- _Source records_:
- - -
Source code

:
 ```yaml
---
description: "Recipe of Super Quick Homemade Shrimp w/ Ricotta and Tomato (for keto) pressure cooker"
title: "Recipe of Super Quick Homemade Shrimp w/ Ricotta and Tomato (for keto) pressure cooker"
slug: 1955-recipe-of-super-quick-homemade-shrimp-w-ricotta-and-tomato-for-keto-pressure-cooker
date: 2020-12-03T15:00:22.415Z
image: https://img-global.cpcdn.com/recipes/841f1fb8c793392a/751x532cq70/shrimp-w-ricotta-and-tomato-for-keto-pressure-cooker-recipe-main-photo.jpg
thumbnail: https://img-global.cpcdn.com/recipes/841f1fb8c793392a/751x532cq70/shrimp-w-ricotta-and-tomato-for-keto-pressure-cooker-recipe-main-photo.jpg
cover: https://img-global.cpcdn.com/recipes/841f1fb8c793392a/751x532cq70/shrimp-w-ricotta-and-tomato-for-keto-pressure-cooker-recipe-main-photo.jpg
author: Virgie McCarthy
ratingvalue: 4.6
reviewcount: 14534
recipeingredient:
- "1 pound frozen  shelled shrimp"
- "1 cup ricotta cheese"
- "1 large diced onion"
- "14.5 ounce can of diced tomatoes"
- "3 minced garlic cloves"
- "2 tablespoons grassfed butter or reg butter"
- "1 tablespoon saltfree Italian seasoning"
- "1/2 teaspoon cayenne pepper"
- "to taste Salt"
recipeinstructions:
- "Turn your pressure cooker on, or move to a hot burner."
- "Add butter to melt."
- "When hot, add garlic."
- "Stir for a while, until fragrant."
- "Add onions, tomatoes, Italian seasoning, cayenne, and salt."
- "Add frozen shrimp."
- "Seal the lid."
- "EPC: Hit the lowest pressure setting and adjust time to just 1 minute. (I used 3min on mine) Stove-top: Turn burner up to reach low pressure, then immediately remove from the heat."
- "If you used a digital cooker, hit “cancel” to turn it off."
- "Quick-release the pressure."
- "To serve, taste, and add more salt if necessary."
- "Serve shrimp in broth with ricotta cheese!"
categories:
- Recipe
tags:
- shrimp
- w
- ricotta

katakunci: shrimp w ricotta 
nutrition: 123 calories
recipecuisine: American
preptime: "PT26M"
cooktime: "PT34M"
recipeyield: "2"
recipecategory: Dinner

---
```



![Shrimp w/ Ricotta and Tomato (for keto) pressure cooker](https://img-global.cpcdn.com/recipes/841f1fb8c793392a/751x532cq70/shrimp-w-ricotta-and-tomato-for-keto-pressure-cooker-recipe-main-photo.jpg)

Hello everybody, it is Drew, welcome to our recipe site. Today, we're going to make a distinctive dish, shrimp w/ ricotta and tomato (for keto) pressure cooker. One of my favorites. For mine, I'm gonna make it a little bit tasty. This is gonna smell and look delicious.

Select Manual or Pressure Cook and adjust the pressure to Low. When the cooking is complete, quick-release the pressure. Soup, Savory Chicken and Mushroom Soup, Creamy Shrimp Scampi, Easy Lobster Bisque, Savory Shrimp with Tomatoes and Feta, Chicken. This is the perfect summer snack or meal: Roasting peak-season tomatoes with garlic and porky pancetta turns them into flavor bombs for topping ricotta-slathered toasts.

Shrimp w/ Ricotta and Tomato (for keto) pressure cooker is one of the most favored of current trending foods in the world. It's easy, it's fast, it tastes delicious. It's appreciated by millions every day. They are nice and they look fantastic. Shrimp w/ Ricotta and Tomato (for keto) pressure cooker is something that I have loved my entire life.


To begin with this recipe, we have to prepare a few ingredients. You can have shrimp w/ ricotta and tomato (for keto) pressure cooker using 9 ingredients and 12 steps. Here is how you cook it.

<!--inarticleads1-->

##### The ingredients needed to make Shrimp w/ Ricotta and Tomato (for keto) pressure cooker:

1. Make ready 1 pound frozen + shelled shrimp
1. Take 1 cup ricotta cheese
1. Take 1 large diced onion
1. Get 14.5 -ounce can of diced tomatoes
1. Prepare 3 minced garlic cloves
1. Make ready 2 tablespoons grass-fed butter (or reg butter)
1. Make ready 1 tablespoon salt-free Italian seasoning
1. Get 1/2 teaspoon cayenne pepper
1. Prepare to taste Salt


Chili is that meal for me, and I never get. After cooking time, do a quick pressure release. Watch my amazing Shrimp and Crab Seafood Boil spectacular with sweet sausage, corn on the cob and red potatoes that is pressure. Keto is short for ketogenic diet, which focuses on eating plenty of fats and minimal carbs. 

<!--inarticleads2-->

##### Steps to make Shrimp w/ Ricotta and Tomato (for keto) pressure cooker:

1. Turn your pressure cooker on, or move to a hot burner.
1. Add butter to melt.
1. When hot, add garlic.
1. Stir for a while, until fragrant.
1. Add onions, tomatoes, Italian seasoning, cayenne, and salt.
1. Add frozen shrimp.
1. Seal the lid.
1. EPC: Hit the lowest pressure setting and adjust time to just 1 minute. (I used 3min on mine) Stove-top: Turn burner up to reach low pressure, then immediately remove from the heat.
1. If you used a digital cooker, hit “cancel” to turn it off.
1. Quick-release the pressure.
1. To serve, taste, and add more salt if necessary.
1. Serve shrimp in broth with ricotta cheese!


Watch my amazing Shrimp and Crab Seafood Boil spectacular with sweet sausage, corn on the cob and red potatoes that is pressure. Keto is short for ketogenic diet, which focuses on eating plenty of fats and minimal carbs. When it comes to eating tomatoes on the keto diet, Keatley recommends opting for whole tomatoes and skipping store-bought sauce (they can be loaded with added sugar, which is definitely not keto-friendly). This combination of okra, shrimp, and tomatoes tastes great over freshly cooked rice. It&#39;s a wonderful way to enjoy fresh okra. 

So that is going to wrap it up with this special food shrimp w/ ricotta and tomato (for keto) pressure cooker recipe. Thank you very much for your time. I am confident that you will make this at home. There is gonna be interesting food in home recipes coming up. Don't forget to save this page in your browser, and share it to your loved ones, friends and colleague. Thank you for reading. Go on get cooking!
- - -
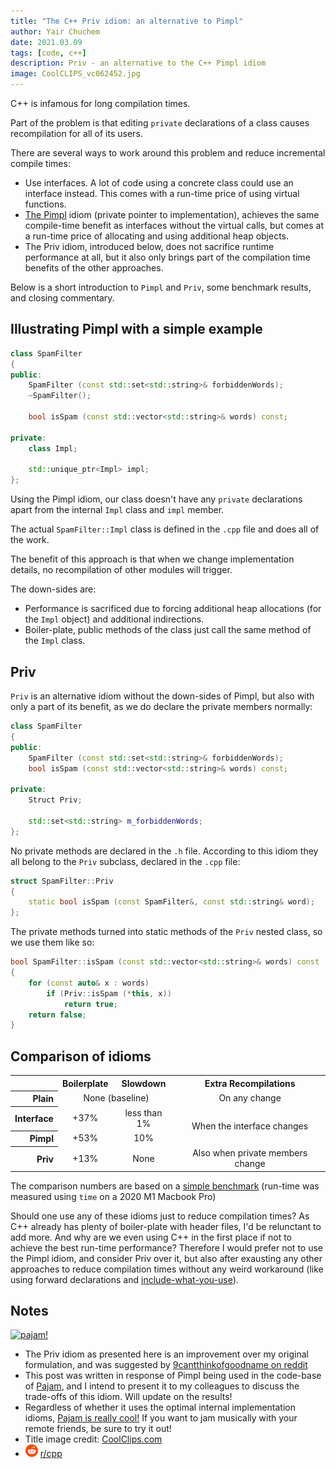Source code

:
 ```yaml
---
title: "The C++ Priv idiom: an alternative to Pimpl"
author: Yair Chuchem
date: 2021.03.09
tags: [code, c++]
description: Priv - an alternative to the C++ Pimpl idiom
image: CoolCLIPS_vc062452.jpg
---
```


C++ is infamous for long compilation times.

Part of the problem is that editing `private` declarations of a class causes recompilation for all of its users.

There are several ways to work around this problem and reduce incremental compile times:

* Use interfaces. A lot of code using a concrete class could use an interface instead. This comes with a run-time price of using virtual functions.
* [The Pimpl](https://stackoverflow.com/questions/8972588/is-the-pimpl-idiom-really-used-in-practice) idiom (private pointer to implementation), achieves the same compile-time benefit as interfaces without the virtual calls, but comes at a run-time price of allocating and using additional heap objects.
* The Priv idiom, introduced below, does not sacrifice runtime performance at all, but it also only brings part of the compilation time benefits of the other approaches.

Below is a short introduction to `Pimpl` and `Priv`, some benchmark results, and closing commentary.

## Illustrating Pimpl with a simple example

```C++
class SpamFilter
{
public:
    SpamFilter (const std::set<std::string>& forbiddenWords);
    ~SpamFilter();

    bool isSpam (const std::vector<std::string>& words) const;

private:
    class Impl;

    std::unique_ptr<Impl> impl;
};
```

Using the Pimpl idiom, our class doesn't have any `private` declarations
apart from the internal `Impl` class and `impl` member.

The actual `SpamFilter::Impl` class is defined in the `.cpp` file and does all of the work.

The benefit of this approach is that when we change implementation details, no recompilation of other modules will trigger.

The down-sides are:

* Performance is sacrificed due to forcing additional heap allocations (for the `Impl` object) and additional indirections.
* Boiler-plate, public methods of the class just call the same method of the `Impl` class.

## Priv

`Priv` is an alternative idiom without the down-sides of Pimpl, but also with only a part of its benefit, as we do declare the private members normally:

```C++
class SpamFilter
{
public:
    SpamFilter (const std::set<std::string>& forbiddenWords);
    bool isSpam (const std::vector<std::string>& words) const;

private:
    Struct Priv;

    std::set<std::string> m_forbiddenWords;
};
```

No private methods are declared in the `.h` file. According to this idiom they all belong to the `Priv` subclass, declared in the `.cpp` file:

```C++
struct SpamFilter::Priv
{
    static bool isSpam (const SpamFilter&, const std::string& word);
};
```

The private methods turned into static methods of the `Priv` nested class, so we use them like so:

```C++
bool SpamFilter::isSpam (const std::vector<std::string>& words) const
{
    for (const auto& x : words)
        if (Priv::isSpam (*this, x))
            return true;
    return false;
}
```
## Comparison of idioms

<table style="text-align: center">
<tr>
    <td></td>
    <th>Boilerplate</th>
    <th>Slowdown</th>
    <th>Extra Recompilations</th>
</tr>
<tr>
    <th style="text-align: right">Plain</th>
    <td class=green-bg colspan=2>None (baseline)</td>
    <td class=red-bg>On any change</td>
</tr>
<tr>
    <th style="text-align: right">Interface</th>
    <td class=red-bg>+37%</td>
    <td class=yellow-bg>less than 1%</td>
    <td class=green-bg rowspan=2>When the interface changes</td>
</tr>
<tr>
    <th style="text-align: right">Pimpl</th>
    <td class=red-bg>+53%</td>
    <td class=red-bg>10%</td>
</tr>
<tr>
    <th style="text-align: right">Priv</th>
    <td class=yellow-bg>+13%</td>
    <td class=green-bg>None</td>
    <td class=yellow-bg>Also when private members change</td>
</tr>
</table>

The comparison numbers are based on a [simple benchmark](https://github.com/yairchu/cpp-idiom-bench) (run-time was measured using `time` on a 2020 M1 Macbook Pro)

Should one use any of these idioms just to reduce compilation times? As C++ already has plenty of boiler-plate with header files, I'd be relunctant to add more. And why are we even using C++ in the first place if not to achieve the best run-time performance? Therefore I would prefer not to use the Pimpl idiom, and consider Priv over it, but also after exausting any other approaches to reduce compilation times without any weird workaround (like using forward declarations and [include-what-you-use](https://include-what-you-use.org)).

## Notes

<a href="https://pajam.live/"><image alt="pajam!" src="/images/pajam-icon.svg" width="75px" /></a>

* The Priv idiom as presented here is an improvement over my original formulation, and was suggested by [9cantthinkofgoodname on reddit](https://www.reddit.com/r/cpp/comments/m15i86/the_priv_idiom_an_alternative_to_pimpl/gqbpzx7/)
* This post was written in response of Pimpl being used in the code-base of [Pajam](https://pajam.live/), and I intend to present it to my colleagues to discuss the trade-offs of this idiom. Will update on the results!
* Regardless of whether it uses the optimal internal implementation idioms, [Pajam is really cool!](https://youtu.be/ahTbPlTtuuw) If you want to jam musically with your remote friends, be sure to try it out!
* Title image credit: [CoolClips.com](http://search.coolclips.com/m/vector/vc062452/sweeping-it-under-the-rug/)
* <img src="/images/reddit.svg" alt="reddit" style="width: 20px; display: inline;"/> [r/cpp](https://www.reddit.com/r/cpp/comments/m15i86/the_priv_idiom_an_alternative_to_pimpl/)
- - -
- _Exercise objective_: Extract from the listing above the lines between the line containing "Below is a short" and the line containing "Using the Pimpl", keeping both of those lines. Output nothing else.

- _Output of the exercise_:
Below is a short introduction to `Pimpl` and `Priv`, some benchmark results, and closing commentary.

## Illustrating Pimpl with a simple example

```C++
class SpamFilter
{
public:
    SpamFilter (const std::set<std::string>& forbiddenWords);
    ~SpamFilter();

    bool isSpam (const std::vector<std::string>& words) const;

private:
    class Impl;

    std::unique_ptr<Impl> impl;
};
```

Using the Pimpl idiom, our class doesn't have any `private` declarations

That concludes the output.